DIRECTIONS FOR THIS TASK: Lines from the records below that contain the word "challenge" are to be copied out.

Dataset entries
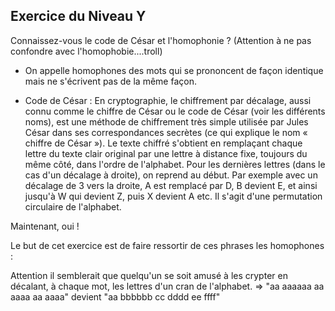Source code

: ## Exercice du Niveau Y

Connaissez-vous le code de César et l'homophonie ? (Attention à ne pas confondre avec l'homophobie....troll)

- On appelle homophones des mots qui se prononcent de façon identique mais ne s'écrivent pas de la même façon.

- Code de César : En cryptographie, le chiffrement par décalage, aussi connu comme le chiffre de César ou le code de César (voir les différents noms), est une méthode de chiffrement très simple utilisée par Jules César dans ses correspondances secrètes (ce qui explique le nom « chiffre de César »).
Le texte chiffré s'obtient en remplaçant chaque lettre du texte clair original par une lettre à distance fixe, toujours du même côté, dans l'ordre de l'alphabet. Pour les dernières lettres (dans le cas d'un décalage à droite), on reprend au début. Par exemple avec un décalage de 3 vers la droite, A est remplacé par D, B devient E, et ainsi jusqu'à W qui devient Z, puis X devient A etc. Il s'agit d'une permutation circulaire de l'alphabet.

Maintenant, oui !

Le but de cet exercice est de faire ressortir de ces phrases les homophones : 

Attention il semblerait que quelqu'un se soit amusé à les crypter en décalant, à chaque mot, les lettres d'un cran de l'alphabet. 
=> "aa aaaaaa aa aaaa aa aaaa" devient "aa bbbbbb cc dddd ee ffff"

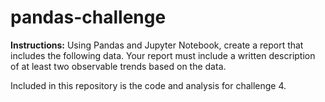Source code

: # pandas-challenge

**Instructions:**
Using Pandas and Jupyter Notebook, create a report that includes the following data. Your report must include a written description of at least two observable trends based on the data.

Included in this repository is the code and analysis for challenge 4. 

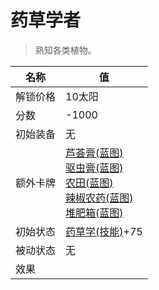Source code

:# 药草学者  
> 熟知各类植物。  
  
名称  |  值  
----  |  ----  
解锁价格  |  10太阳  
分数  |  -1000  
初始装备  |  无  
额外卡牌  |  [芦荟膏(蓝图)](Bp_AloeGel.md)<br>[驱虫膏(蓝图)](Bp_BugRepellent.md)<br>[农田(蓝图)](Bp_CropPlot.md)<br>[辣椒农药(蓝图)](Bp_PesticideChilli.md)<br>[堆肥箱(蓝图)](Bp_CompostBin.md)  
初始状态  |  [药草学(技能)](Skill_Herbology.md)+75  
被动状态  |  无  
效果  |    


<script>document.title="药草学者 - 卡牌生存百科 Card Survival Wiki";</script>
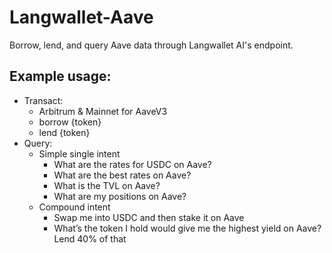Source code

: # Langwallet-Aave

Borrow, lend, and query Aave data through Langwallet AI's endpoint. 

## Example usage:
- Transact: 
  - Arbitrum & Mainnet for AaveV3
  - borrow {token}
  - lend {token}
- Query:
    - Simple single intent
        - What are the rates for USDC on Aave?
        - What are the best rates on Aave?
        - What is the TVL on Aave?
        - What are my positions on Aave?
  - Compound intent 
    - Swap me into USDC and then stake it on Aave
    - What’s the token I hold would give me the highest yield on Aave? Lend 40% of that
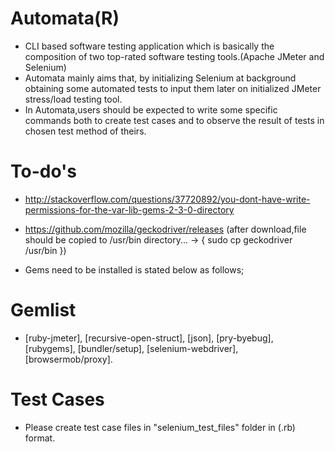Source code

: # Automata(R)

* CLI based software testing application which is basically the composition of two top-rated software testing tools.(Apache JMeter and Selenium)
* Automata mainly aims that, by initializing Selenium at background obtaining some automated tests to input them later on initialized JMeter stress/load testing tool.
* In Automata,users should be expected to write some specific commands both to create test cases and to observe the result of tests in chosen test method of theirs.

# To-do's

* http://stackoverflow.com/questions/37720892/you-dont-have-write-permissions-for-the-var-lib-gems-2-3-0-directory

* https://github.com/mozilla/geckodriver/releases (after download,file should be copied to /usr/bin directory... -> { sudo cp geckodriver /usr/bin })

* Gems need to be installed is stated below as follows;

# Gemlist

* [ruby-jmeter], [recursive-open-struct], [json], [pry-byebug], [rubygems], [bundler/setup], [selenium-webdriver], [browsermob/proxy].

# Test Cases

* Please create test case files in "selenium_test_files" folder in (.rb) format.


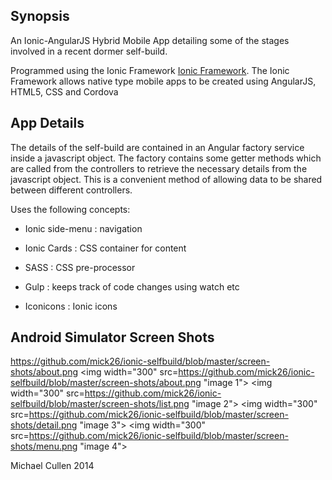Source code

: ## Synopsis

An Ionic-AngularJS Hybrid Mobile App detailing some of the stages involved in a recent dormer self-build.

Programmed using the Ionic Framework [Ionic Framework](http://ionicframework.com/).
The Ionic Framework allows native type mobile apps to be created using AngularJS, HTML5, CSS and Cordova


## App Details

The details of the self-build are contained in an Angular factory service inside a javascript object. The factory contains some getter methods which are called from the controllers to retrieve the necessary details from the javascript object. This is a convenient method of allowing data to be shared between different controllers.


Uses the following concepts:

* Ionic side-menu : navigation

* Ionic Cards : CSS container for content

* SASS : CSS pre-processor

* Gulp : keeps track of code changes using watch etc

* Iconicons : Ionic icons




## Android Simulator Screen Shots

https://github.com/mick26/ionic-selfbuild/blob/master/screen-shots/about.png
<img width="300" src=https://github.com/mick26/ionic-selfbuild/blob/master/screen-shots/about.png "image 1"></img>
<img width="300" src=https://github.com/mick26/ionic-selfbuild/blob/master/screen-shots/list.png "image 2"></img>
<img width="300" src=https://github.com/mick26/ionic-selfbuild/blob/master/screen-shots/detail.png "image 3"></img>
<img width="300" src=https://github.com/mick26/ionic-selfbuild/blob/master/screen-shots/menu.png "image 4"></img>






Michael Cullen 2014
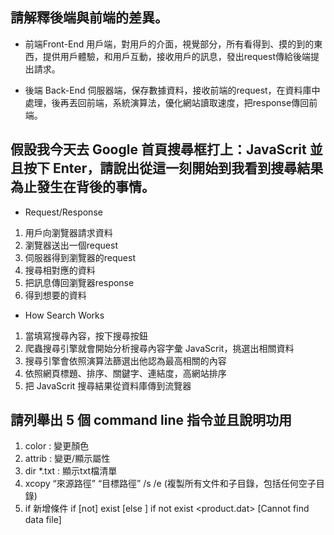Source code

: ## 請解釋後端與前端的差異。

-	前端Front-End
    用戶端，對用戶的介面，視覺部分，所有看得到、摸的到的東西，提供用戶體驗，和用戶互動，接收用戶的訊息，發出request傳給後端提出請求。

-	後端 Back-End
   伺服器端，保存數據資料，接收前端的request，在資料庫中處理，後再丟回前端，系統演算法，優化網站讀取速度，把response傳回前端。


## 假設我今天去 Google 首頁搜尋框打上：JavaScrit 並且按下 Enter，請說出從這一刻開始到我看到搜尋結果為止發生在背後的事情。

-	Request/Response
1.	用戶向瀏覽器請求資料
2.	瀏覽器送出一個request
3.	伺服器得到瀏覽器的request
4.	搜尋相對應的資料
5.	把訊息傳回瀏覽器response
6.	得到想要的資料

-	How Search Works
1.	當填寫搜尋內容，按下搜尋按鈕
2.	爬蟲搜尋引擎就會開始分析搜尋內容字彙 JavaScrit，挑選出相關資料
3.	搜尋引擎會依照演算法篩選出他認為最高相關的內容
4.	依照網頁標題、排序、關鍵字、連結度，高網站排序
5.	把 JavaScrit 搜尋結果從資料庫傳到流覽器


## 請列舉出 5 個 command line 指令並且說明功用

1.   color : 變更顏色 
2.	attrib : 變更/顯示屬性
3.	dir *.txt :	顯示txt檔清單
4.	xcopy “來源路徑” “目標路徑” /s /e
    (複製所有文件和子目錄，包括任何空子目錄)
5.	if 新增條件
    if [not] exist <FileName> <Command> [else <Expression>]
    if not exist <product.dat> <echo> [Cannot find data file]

RESPONSE TO THIS EXERCISE:
: # pandas-challenge
Included in this repository is the code and analysis for challenge 4. 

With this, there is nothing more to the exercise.